Task directions
Your response should contain each line of the data that includes "some".
:: Material to process
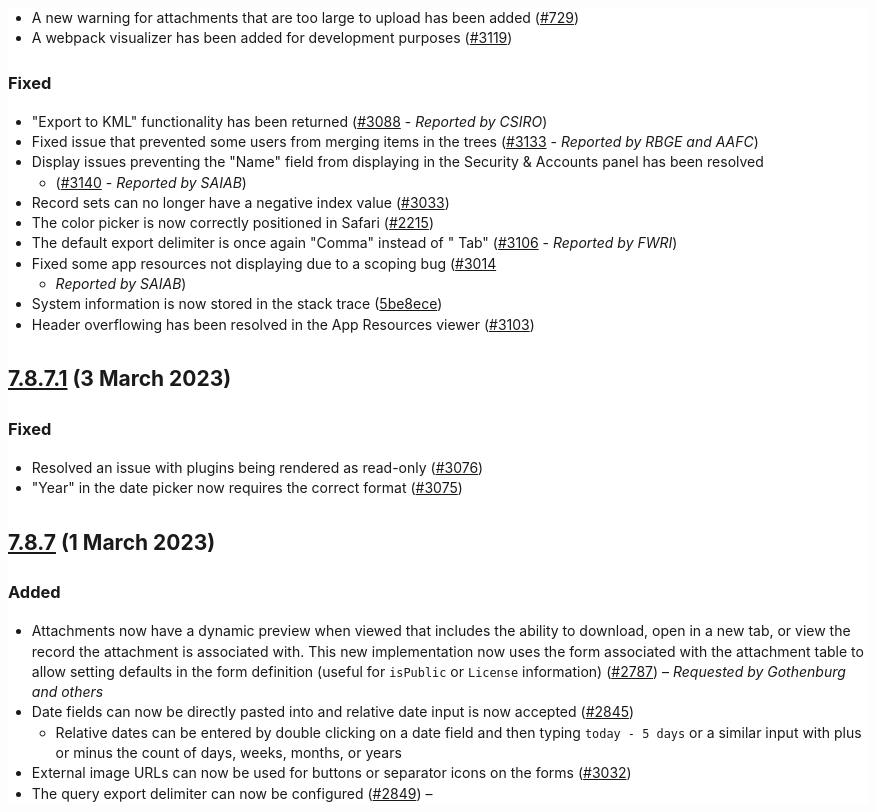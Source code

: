 - A new warning for attachments that are too large to upload has been
  added ([#729](https://github.com/specify/specify7/issues/729))
- A webpack visualizer has been added for development purposes ([#3119](https://github.com/specify/specify7/pull/3119))

### Fixed

- "Export to KML" functionality has been returned ([#3088](https://github.com/specify/specify7/issues/3088) - *Reported
  by CSIRO*)
- Fixed issue that prevented some users from merging items in the
  trees ([#3133](https://github.com/specify/specify7/pull/3133) - *Reported by RBGE and AAFC*)
- Display issues preventing the "Name" field from displaying in the Security & Accounts panel has been resolved
  - ([#3140](https://github.com/specify/specify7/issues/3140) - *Reported by SAIAB*)
- Record sets can no longer have a negative index value ([#3033](https://github.com/specify/specify7/issues/3033))
- The color picker is now correctly positioned in Safari ([#2215](https://github.com/specify/specify7/issues/2215))
- The default export delimiter is once again "Comma" instead of "
  Tab" ([#3106](https://github.com/specify/specify7/issues/3106) - *Reported by FWRI*)
- Fixed some app resources not displaying due to a scoping bug ([#3014](https://github.com/specify/specify7/issues/3104)
  - *Reported by SAIAB*)
- System information is now stored in the stack
  trace ([5be8ece](https://github.com/specify/specify7/commit/5be8ece6cd5937354622b9efae162a9cd7aeb329))
- Header overflowing has been resolved in the App Resources
  viewer ([#3103](https://github.com/specify/specify7/issues/3103))


## [7.8.7.1](https://github.com/specify/specify7/compare/v7.8.7...v7.8.7.1) (3 March 2023)

### Fixed

- Resolved an issue with plugins being rendered as read-only ([#3076](https://github.com/specify/specify7/issues/3076))
- "Year" in the date picker now requires the correct format ([#3075](https://github.com/specify/specify7/issues/3075))

## [7.8.7](https://github.com/specify/specify7/compare/v7.8.6...v7.8.7) (1 March 2023)

### Added

- Attachments now have a dynamic preview when viewed that includes the ability
  to download, open in a new tab, or view the record the attachment is
  associated with. This new implementation now uses the form associated with the
  attachment
  table to allow setting defaults in the form definition (useful for `isPublic`
  or `License`
  information) ([#2787](https://github.com/specify/specify7/issues/2787)) –
  *Requested by Gothenburg and others*
- Date fields can now be directly pasted into and relative date input is now
  accepted ([#2845](https://github.com/specify/specify7/issues/2845))
  - Relative dates can be entered by double clicking on a date field and then typing
    `today - 5 days` or a similar input with plus or minus the count of days,
    weeks, months, or years
- External image URLs can now be used for buttons or separator icons on the
  forms ([#3032](https://github.com/specify/specify7/issues/2095))
- The query export delimiter can now be
  configured ([#2849](https://github.com/specify/specify7/issues/2849)) –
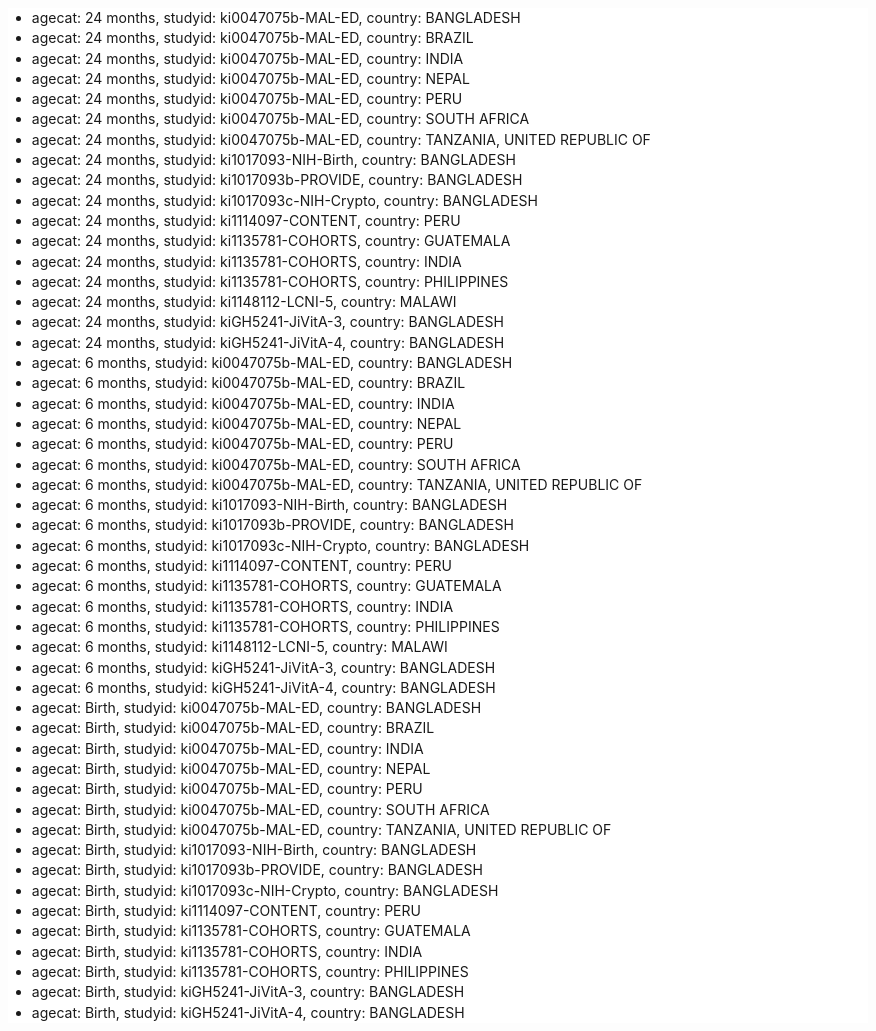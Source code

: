 * agecat: 24 months, studyid: ki0047075b-MAL-ED, country: BANGLADESH
* agecat: 24 months, studyid: ki0047075b-MAL-ED, country: BRAZIL
* agecat: 24 months, studyid: ki0047075b-MAL-ED, country: INDIA
* agecat: 24 months, studyid: ki0047075b-MAL-ED, country: NEPAL
* agecat: 24 months, studyid: ki0047075b-MAL-ED, country: PERU
* agecat: 24 months, studyid: ki0047075b-MAL-ED, country: SOUTH AFRICA
* agecat: 24 months, studyid: ki0047075b-MAL-ED, country: TANZANIA, UNITED REPUBLIC OF
* agecat: 24 months, studyid: ki1017093-NIH-Birth, country: BANGLADESH
* agecat: 24 months, studyid: ki1017093b-PROVIDE, country: BANGLADESH
* agecat: 24 months, studyid: ki1017093c-NIH-Crypto, country: BANGLADESH
* agecat: 24 months, studyid: ki1114097-CONTENT, country: PERU
* agecat: 24 months, studyid: ki1135781-COHORTS, country: GUATEMALA
* agecat: 24 months, studyid: ki1135781-COHORTS, country: INDIA
* agecat: 24 months, studyid: ki1135781-COHORTS, country: PHILIPPINES
* agecat: 24 months, studyid: ki1148112-LCNI-5, country: MALAWI
* agecat: 24 months, studyid: kiGH5241-JiVitA-3, country: BANGLADESH
* agecat: 24 months, studyid: kiGH5241-JiVitA-4, country: BANGLADESH
* agecat: 6 months, studyid: ki0047075b-MAL-ED, country: BANGLADESH
* agecat: 6 months, studyid: ki0047075b-MAL-ED, country: BRAZIL
* agecat: 6 months, studyid: ki0047075b-MAL-ED, country: INDIA
* agecat: 6 months, studyid: ki0047075b-MAL-ED, country: NEPAL
* agecat: 6 months, studyid: ki0047075b-MAL-ED, country: PERU
* agecat: 6 months, studyid: ki0047075b-MAL-ED, country: SOUTH AFRICA
* agecat: 6 months, studyid: ki0047075b-MAL-ED, country: TANZANIA, UNITED REPUBLIC OF
* agecat: 6 months, studyid: ki1017093-NIH-Birth, country: BANGLADESH
* agecat: 6 months, studyid: ki1017093b-PROVIDE, country: BANGLADESH
* agecat: 6 months, studyid: ki1017093c-NIH-Crypto, country: BANGLADESH
* agecat: 6 months, studyid: ki1114097-CONTENT, country: PERU
* agecat: 6 months, studyid: ki1135781-COHORTS, country: GUATEMALA
* agecat: 6 months, studyid: ki1135781-COHORTS, country: INDIA
* agecat: 6 months, studyid: ki1135781-COHORTS, country: PHILIPPINES
* agecat: 6 months, studyid: ki1148112-LCNI-5, country: MALAWI
* agecat: 6 months, studyid: kiGH5241-JiVitA-3, country: BANGLADESH
* agecat: 6 months, studyid: kiGH5241-JiVitA-4, country: BANGLADESH
* agecat: Birth, studyid: ki0047075b-MAL-ED, country: BANGLADESH
* agecat: Birth, studyid: ki0047075b-MAL-ED, country: BRAZIL
* agecat: Birth, studyid: ki0047075b-MAL-ED, country: INDIA
* agecat: Birth, studyid: ki0047075b-MAL-ED, country: NEPAL
* agecat: Birth, studyid: ki0047075b-MAL-ED, country: PERU
* agecat: Birth, studyid: ki0047075b-MAL-ED, country: SOUTH AFRICA
* agecat: Birth, studyid: ki0047075b-MAL-ED, country: TANZANIA, UNITED REPUBLIC OF
* agecat: Birth, studyid: ki1017093-NIH-Birth, country: BANGLADESH
* agecat: Birth, studyid: ki1017093b-PROVIDE, country: BANGLADESH
* agecat: Birth, studyid: ki1017093c-NIH-Crypto, country: BANGLADESH
* agecat: Birth, studyid: ki1114097-CONTENT, country: PERU
* agecat: Birth, studyid: ki1135781-COHORTS, country: GUATEMALA
* agecat: Birth, studyid: ki1135781-COHORTS, country: INDIA
* agecat: Birth, studyid: ki1135781-COHORTS, country: PHILIPPINES
* agecat: Birth, studyid: kiGH5241-JiVitA-3, country: BANGLADESH
* agecat: Birth, studyid: kiGH5241-JiVitA-4, country: BANGLADESH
::::
Your response
- Fixed issue that prevented some users from merging items in the
- Fixed some app resources not displaying due to a scoping bug ([#3014](https://github.com/specify/specify7/issues/3104)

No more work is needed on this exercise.